#### [Exercise]
Nothing in the data should change when you return it, but leave the pictures out.

#### [Working data]
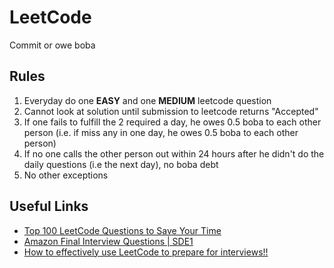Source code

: # LeetCode
Commit or owe boba

## Rules
1. Everyday do one **EASY** and one **MEDIUM** leetcode question
2. Cannot look at solution until submission to leetcode returns "Accepted"
3. If one fails to fulfill the 2 required a day, he owes 0.5 boba to each other person (i.e. if miss any in one day, he owes 0.5 boba to each other person)
4. If no one calls the other person out within 24 hours after he didn't do the daily questions (i.e the next day), no boba debt
5. No other exceptions

## Useful Links
- [Top 100 LeetCode Questions to Save Your Time](https://www.teamblind.com/post/New-Year-Gift---Curated-List-of-Top-100-LeetCode-Questions-to-Save-Your-Time-OaM1orEU)
- [Amazon Final Interview Questions | SDE1](https://leetcode.com/discuss/interview-question/488887/Amazon-Final-Interview-Questions-or-SDE1)
- [How to effectively use LeetCode to prepare for interviews!!](https://leetcode.com/discuss/career/449135/How-to-effectively-use-LeetCode-to-prepare-for-interviews)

#### [Answer section]
Source code

: # LeetCode
Commit or owe boba

## Rules
1. Everyday do one **EASY** and one **MEDIUM** leetcode question
2. Cannot look at solution until submission to leetcode returns "Accepted"
3. If one fails to fulfill the 2 required a day, he owes 0.5 boba to each other person (i.e. if miss any in one day, he owes 0.5 boba to each other person)
4. If no one calls the other person out within 24 hours after he didn't do the daily questions (i.e the next day), no boba debt
5. No other exceptions

## Useful Links
- [Top 100 LeetCode Questions to Save Your Time](https://www.teamblind.com/post/New-Year-Gift---Curated-List-of-Top-100-LeetCode-Questions-to-Save-Your-Time-OaM1orEU)
- [Amazon Final Interview Questions | SDE1](https://leetcode.com/discuss/interview-question/488887/Amazon-Final-Interview-Questions-or-SDE1)
- [How to effectively use LeetCode to prepare for interviews!!](https://leetcode.com/discuss/career/449135/How-to-effectively-use-LeetCode-to-prepare-for-interviews)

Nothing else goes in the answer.